Super 8 Film Cutting And Editing

Field Amateur home movies
Went Obsolete Late 1980s
Made Obsolete By Video Cameras
Knowledge Assumed Cutting and Gluing 8mm film
When useful In the early 70 taking shots of you jumping around the beach of villamarina. Also, amateur film-makers sometimes edit this way, though more and more telecine the film and edit it digitally

Into the early 1980s, there were no affordable handheld videotape recorders with a camera. There was, however, 8mm film called Super 8 or Single 8. The 8-mm cartridges could take scenes with about 2.5 minutes length. Then, the cartridge was full and had to be replaced by a fresh one. When holiday was over one turned back home with a ton of 8-mm cartridges. After developing in the local drugstore, one soon received many little reels with each full of 2.5 minutes of holiday happiness.

To produce a family-entertaining piece of vacation memories you have to use a special cut and glue device. It was used to align the film pieces and glue them together correctly. Then you control the scene at a special and very fragile preview projector and do cut-and-glue over and over. Until the movie was completed.

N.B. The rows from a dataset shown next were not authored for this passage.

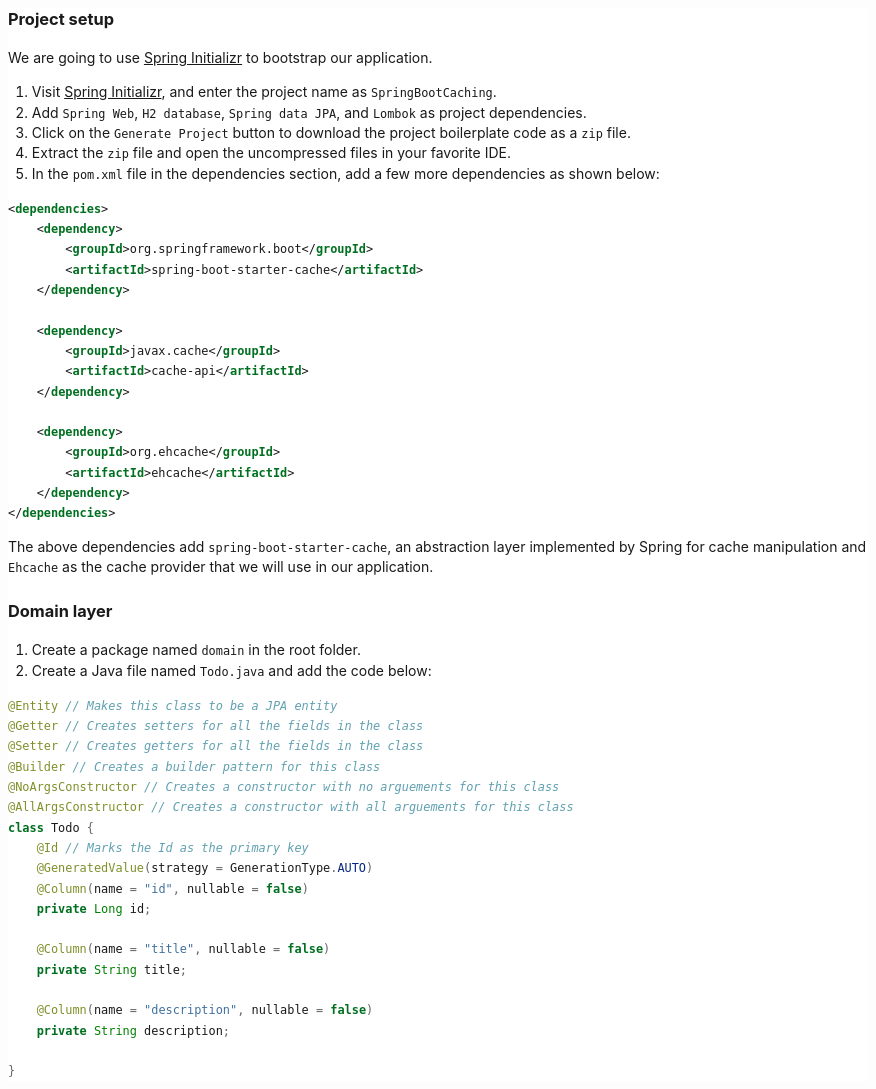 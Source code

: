 ### Project setup
We are going to use [Spring Initializr](https://start.spring.io/) to bootstrap our application.

1. Visit [Spring Initializr](https://start.spring.io/), and enter the project name as `SpringBootCaching`.
2. Add `Spring Web`, `H2 database`, `Spring data JPA`, and `Lombok` as project dependencies.
3. Click on the `Generate Project` button to download the project boilerplate code as a `zip` file.
4. Extract the `zip` file and open the uncompressed files in your favorite IDE.
5. In the `pom.xml` file in the dependencies section, add a few more dependencies as shown below:

```xml
<dependencies>
    <dependency>
        <groupId>org.springframework.boot</groupId>
        <artifactId>spring-boot-starter-cache</artifactId>
    </dependency>

    <dependency>
        <groupId>javax.cache</groupId>
        <artifactId>cache-api</artifactId>
    </dependency>

    <dependency>
        <groupId>org.ehcache</groupId>
        <artifactId>ehcache</artifactId>
    </dependency>
</dependencies>
```

The above dependencies add `spring-boot-starter-cache`, an abstraction layer implemented by Spring for cache manipulation and `Ehcache` as the cache provider that we will use in our application.

### Domain layer
1. Create a package named `domain` in the root folder.
2. Create a Java file named `Todo.java` and add the code below:

```java
@Entity // Makes this class to be a JPA entity
@Getter // Creates setters for all the fields in the class
@Setter // Creates getters for all the fields in the class
@Builder // Creates a builder pattern for this class
@NoArgsConstructor // Creates a constructor with no arguements for this class
@AllArgsConstructor // Creates a constructor with all arguements for this class
class Todo {
    @Id // Marks the Id as the primary key
    @GeneratedValue(strategy = GenerationType.AUTO)
    @Column(name = "id", nullable = false)
    private Long id;

    @Column(name = "title", nullable = false)
    private String title;

    @Column(name = "description", nullable = false)
    private String description;

}
```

Then you force your family to gather in front of a projection screen and enjoy your work. A good time for this was usually Christmas.

Most families simply stuck to shooting scenes under 2:30 seconds; film and development were expensive, and movie editing takes a lot of time and energy.

 
skills/super8filmcuttingandediting.txt · Last modified: 2009/01/13 11:33 (external edit)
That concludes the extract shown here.